Daniels, who gained the nickname "The Blade" from George W. Bush for his incessant desire to cut spending on the environment and other regulatory areas, recently wrote a Wall Street Journal op/ed suggesting that companies should be able to essentially write their own permits until they get caught breaking laws. Of course, he failed to mention that IDEM would serve as his model since it completely eliminated its environmental enforcement branch in 2009.

Daniels, who wears his "conservative" credentials on his sleeve, must also explain why he proposed and signed into law one of the most socialistic measures in U.S. history in 2008. In that, Daniels approved the State of Indiana as the sole customer for a pet project that is supposed to produce synthetic gas from coal in Rockport, Ind.

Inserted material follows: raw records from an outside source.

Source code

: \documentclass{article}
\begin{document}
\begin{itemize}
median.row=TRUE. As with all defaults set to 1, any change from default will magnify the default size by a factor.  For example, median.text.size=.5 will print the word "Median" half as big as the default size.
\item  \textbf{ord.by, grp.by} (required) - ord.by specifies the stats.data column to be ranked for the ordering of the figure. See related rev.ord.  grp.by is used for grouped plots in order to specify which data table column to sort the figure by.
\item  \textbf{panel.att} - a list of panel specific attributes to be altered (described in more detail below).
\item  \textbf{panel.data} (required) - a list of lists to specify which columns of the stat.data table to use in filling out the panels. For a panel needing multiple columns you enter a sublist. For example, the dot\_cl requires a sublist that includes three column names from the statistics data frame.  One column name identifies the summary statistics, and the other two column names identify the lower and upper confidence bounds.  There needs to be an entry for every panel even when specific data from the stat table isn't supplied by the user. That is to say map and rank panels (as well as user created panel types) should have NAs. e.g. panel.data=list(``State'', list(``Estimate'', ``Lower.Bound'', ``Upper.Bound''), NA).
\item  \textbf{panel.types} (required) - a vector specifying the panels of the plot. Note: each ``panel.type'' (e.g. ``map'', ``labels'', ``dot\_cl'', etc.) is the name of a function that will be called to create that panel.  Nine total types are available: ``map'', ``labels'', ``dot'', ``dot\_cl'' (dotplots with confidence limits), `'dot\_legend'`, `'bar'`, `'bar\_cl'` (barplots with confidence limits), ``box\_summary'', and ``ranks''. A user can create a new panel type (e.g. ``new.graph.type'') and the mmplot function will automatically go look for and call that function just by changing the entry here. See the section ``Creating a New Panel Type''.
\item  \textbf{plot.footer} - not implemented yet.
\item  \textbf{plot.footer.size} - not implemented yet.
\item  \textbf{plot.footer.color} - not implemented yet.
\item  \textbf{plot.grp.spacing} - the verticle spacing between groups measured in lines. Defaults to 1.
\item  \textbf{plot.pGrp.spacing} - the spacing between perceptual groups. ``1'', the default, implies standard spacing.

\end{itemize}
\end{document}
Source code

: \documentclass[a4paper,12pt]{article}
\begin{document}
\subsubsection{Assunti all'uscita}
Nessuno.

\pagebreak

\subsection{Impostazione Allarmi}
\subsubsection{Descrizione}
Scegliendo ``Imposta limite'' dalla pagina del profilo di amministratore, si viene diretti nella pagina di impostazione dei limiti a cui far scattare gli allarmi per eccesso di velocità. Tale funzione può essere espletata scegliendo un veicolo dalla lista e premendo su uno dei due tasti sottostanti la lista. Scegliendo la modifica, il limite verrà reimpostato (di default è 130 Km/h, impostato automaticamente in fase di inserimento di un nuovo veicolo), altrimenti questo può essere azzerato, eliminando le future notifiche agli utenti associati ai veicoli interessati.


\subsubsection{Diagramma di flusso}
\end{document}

In that package, the Indiana Finance Authority is slated to buy all the output from the plant and then force Indiana gas utilities to buy it from the Finance Authority at prices that could easily exceed 300 percent of the price of natural gas on the private market. Daniels has called the arrangement a “hedge” against price fluctuations.

It is uncertain how Daniels will rationalize such liberal tendencies to his corporate cronies, while at the same time disguising himself as an ultraconservative who will say and do anything to pander to the likes of right-wing Tea Baggers as he attempts to raise his stature with them.